Le réalisateur a choisi de placer son histoire dans un univers d’une noirceur terrible. Tout est crasseux, pollué… La maison est très sale, tous les endroits où va la femme sont sales, le mari travaillait dans une sorte d’entreprise indéfinie, qui ressemble à une mine noire, polluée et polluante.

Dans Plumes, on voit ces pauvres remplis d’un esprit de défi et d’un désir de vivre. Le réalisateur a su les filmer, et a su maintenir la spontanéité de ses acteurs pourtant tous non professionnels, y compris les enfants qu’il a su diriger. Il a également réussi à rendre le spectateur solidaire avec cette famille, même quand la mère vole pour nourrir ses enfants.

« Plumes a démarré d’une idée très simple que j’ai eue il y a six ans. C’est l’histoire d’un homme qui se transforme en poulet et il y a des preuves sérieuses pour le confirmer. Ce n’est ni une blague ni une conspiration. A travers cette parabole je voulais capturer une partie de la vie difficile des chefs de famille égyptiens ordinaires.

Devant faire face à cette situation absurde, les membres de cette famille réagissent sans vraiment réfléchir. Mais ils sont en fait bloqués. Parce qu’ils sont des anti-héros, personne ne se soucie d’eux ou de leurs problèmes. Je me sens très proche d’eux et donc, à partir du moment où l’idée de faire le film m’est venue, je suis devenu complètement obsédé.

J’ai été inspiré par beaucoup de choses et j’ai un lien profond avec la culture égyptienne en particulier avec son héritage cinématographique et musical » a déclaré le jeune réalisateur.

Malgré la gravité de la tragédie, et à l’opposé de la noirceur des images, la bande son est joyeuse et optimiste, grâce à des chansons connues et à la musique de grands compositeurs tels Mohamed Sultan, Baligh Hamdi, Mohamed El Moguy et Hani Shenouda.

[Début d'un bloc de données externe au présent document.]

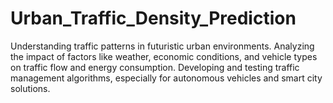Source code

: # Urban_Traffic_Density_Prediction
Understanding traffic patterns in futuristic urban environments. Analyzing the impact of factors like weather, economic conditions, and vehicle types on traffic flow and energy consumption. Developing and testing traffic management algorithms, especially for autonomous vehicles and smart city solutions.
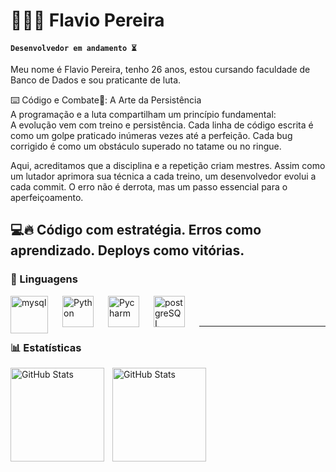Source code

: # 👨🏾‍💻 Flavio Pereira

**`Desenvolvedor em andamento ⏳`**

Meu nome é Flavio Pereira, tenho 26 anos, estou cursando faculdade de Banco de Dados e sou praticante de luta.
<br>


 ⌨️ Código e Combate🥋: A Arte da Persistência
<br>
A programação e a luta compartilham um princípio fundamental: 
<br>
A evolução vem com treino e persistência. Cada linha de código escrita é como um golpe praticado inúmeras vezes até a perfeição. Cada bug corrigido é como um obstáculo superado no tatame ou no ringue.

Aqui, acreditamos que a disciplina e a repetição criam mestres. Assim como um lutador aprimora sua técnica a cada treino, um desenvolvedor evolui a cada commit. O erro não é derrota, mas um passo essencial para o aperfeiçoamento.

💻🔥 Código com estratégia. Erros como aprendizado. Deploys como vitórias.
---

### 🤖 Linguagens


<img 
    align="left" 
    alt="mysql" 
    title="mysql"
    width="60px" 
    style="padding-right: 20px;" 
    src="https://cdn.jsdelivr.net/gh/devicons/devicon@latest/icons/mysql/mysql-original-wordmark.svg" 
/>


<img 
    align="left" 
    alt="Python" 
    title="Python"
    width="50px" 
    style="padding-right: 20px;" 
    src="https://cdn.jsdelivr.net/gh/devicons/devicon@latest/icons/python/python-original-wordmark.svg" 
/>
<img 
    align="left" 
    alt="Pycharm" 
    title="Pycharm"
    width="50px" 
    style="padding-right: 20px;" 
    src="https://cdn.jsdelivr.net/gh/devicons/devicon@latest/icons/pycharm/pycharm-original.svg" 
/>

<img 
    align="left" 
    alt="postgreSQL" 
    title="postgreSQL"
    width="50px" 
    style="padding-right: 20px;" 
    src="https://cdn.jsdelivr.net/gh/devicons/devicon@latest/icons/postgresql/postgresql-plain-wordmark.svg" 
/>


<br/>
<br/>

---

### 📊 Estatísticas

<p>
  <img 
    align="left" 
    alt="GitHub Stats" 
    height="150" 
    style="padding-right: 10px;" 
    src="https://github-readme-stats.vercel.app/api?username=jnr98&show_icons=true&theme=tokyonight&include_all_commits=true&locale=pt-br" 
  />

<img 
      align="left" 
      alt="GitHub Stats" 
      height="150" 
      src="https://github-readme-stats.vercel.app/api/top-langs/?username=jnr98&theme=tokyonight&layout=compact&custom_title=Tecnologias&langs_count=3" 
  />

</p>
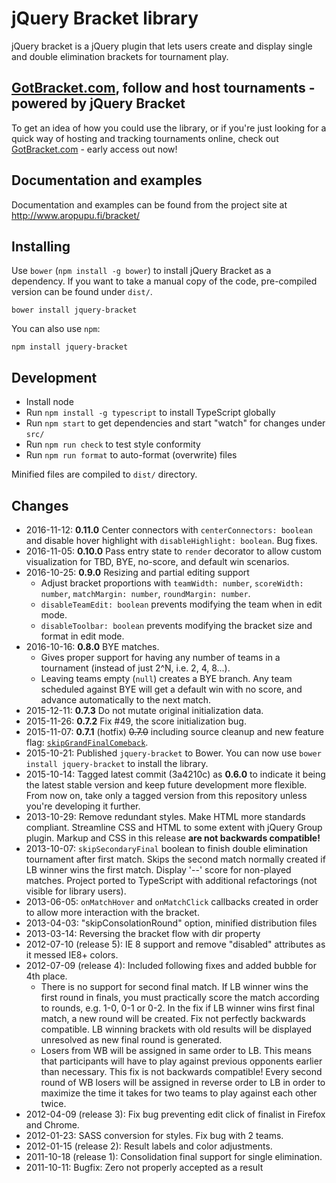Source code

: # jQuery Bracket library

jQuery bracket is a jQuery plugin that lets users create and display single and
double elimination brackets for tournament play.

## [GotBracket.com](http://www.gotbracket.com/), follow and host tournaments - powered by jQuery Bracket

To get an idea of how you could use the library, or if you're just looking for a quick way of hosting and tracking tournaments online, check out [GotBracket.com](http://www.gotbracket.com/) - early access out now!

## Documentation and examples

Documentation and examples can be found from the project site at http://www.aropupu.fi/bracket/

## Installing

Use `bower` (`npm install -g bower`) to install jQuery Bracket as a
dependency. If you want to take a manual copy of the code, pre-compiled
version can be found under `dist/`.

`bower install jquery-bracket`

You can also use `npm`:

`npm install jquery-bracket`

## Development

* Install node
* Run `npm install -g typescript` to install TypeScript globally
* Run `npm start` to get dependencies and start "watch" for changes under `src/`
* Run `npm run check` to test style conformity
* Run `npm run format` to auto-format (overwrite) files

Minified files are compiled to `dist/` directory.

## Changes

* 2016-11-12: **0.11.0** Center connectors with `centerConnectors: boolean`
  and disable hover highlight with `disableHighlight: boolean`. Bug fixes.
* 2016-11-05: **0.10.0** Pass entry state to `render` decorator to allow
  custom visualization for TBD, BYE, no-score, and default win scenarios.
* 2016-10-25: **0.9.0** Resizing and partial editing support
  * Adjust bracket proportions with `teamWidth: number`,
    `scoreWidth: number`, `matchMargin: number`, `roundMargin: number`.
  * `disableTeamEdit: boolean` prevents modifying the team when in edit
    mode.
  * `disableToolbar: boolean` prevents modifying the bracket size and
    format in edit mode.
* 2016-10-16: **0.8.0** BYE matches.
  * Gives proper support for having any number of teams in a tournament
    (instead of just 2^N, i.e. 2, 4, 8...).
  * Leaving teams empty (`null`) creates a BYE branch. Any team scheduled
    against BYE will get a default win with no score, and advance
    automatically to the next match.
* 2015-12-11: **0.7.3** Do not mutate original initialization data.
* 2015-11-26: **0.7.2** Fix #49, the score initialization bug.
* 2015-11-07: **0.7.1** (hotfix) ~~0.7.0~~ including source cleanup and new feature flag:
  [`skipGrandFinalComeback`](http://www.aropupu.fi/bracket/#noGrandFinalComeback).
* 2015-10-21: Published `jquery-bracket` to Bower. You can now use
  `bower install jquery-bracket` to install the library.
* 2015-10-14: Tagged latest commit (3a4210c) as **0.6.0** to indicate it
  being the latest stable version and keep future development more flexible.
  From now on, take only a tagged version from this repository unless you're
  developing it further.
* 2013-10-29: Remove redundant styles. Make HTML more standards compliant.
  Streamline CSS and HTML to some extent with jQuery Group plugin. Markup
  and CSS in this release **are not backwards compatible!**
* 2013-10-07: `skipSecondaryFinal` boolean to finish double elimination
  tournament after first match. Skips the second match normally created if
  LB winner wins the first match. Display '--' score for non-played matches.
  Project ported to TypeScript with additional refactorings (not visible for
  library users).
* 2013-06-05: `onMatchHover` and `onMatchClick` callbacks created in order
  to allow more interaction with the bracket.
* 2013-04-03: "skipConsolationRound" option, minified distribution files
* 2013-03-14: Reversing the bracket flow with dir property
* 2012-07-10 (release 5): IE 8 support and remove "disabled" attributes as
  it messed IE8+ colors.
* 2012-07-09 (release 4): Included following fixes and added bubble for 4th
  place.
  * There is no support for second final match. If LB winner wins the
    first round in finals, you must practically score the match according
    to rounds, e.g. 1-0, 0-1 or 0-2. In the fix if LB winner wins first
    final match, a new round will be created. Fix not perfectly backwards
    compatible. LB winning brackets with old results will be displayed
    unresolved as new final round is generated.
  * Losers from WB will be assigned in same order to LB. This means that
    participants will have to play against previous opponents earlier than
    necessary. This fix is not backwards compatible! Every second round of
    WB losers will be assigned in reverse order to LB in order to maximize
    the time it takes for two teams to play against each other twice.
* 2012-04-09 (release 3): Fix bug preventing edit click of finalist in
  Firefox and Chrome.
* 2012-01-23: SASS conversion for styles. Fix bug with 2 teams.
* 2012-01-15 (release 2): Result labels and color adjustments.
* 2011-10-18 (release 1): Consolidation final support for single
  elimination.
* 2011-10-11: Bugfix: Zero not properly accepted as a result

Bien que le film ait plu aux critiques et aux professionnels du cinéma, comment sera-t-il accueilli par le public égyptien, qui reste quand même très attaché au cinéma traditionnel et commercial ?

Feathers Plumes
Charles Tesson & Omar El Zohairy

Omar El Zohairy a étudié la mise en scène à l’Institut Supérieur du cinéma du Caire, et a travaillé comme assistant avec plusieurs grands réalisateurs égyptiens, tel que Yousry Nasrallah.

Son deuxième court métrage The Aftermath of Inauguration of the public Toilet at kilomètre 375 a été le premier film égyptien à être sélectionné à la compétition Cinéfondation lors de l’édition 2014 du festival de Cannes et a par la suite remporté plusieurs prix dans divers festivals.